TASK TO COMPLETE =>
Look through the entries below and count the lines with the word "workflows" in them; give only the number.

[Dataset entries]
Start of Block

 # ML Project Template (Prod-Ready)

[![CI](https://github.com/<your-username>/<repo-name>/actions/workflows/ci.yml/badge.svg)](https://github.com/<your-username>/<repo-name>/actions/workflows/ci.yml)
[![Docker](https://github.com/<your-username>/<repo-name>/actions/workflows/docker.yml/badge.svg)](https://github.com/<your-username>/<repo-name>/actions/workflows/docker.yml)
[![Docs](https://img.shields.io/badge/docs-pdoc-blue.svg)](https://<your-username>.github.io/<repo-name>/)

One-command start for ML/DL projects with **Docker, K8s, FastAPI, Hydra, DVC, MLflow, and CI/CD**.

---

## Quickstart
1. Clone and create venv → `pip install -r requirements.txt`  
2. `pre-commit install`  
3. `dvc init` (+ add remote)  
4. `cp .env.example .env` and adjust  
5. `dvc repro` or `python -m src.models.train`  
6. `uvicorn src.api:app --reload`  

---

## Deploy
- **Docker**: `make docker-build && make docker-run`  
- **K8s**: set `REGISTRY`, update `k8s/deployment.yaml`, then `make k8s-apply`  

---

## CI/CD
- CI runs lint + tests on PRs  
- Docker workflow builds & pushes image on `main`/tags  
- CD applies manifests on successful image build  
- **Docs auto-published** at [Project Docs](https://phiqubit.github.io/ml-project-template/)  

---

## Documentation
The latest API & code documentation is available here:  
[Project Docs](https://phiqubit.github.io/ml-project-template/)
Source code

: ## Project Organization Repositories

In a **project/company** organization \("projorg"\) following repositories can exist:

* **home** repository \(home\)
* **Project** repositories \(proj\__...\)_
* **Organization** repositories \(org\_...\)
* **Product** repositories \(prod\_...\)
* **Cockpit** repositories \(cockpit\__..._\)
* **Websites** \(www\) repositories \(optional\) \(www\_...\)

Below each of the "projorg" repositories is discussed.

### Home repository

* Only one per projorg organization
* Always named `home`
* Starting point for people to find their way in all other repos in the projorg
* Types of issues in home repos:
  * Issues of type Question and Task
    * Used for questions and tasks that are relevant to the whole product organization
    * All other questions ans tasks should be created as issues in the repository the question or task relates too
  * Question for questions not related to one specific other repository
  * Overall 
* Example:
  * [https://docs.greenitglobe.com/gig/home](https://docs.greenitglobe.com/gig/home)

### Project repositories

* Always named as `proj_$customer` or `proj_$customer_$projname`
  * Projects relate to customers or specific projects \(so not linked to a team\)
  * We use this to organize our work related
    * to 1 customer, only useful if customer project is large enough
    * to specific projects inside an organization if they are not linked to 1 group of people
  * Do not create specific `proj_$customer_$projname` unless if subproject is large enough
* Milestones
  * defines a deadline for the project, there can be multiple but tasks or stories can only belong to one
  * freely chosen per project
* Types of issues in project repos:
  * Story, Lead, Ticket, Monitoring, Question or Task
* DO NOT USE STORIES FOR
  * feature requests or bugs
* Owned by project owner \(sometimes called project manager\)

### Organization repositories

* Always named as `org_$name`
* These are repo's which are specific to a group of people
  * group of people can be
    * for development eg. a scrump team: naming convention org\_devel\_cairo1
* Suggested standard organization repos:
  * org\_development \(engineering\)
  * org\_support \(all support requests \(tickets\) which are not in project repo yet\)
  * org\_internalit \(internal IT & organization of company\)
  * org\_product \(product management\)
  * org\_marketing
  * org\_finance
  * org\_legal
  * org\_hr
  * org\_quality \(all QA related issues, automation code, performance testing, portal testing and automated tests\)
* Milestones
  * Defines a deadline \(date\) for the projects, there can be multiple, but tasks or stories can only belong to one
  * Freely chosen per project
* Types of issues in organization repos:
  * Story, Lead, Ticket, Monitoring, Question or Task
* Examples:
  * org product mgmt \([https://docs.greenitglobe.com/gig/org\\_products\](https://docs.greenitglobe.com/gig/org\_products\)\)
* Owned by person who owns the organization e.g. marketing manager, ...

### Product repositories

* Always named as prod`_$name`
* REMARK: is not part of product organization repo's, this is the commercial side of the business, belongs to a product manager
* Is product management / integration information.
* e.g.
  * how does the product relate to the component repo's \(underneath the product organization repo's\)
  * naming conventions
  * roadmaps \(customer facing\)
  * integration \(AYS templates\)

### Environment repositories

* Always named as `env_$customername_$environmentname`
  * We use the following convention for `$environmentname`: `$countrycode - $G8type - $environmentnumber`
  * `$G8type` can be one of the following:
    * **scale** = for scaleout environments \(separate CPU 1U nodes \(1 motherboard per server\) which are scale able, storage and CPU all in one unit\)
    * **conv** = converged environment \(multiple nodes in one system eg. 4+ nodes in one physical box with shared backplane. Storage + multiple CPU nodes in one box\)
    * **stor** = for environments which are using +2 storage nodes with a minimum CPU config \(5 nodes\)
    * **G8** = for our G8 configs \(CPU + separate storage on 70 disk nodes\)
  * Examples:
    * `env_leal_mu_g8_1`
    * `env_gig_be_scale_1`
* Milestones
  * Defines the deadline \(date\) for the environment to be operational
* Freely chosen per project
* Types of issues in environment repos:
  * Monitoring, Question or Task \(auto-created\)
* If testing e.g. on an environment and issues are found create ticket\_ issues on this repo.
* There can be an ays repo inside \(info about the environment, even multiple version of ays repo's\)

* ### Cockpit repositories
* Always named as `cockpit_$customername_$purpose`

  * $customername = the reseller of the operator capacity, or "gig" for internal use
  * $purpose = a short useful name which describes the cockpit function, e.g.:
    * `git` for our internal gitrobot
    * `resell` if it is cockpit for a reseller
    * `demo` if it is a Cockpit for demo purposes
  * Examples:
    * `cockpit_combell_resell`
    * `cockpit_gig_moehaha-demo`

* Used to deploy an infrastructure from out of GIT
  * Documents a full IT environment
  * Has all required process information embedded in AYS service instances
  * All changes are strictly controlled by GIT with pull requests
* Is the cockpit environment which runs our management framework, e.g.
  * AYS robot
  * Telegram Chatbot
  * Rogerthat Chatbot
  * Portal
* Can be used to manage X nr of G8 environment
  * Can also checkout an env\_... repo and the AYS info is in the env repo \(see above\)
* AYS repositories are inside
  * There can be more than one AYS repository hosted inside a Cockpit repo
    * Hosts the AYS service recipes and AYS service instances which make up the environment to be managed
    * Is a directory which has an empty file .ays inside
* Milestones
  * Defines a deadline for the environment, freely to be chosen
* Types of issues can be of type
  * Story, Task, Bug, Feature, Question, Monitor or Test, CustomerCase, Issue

End of Block

ANSWER SECTION =>
2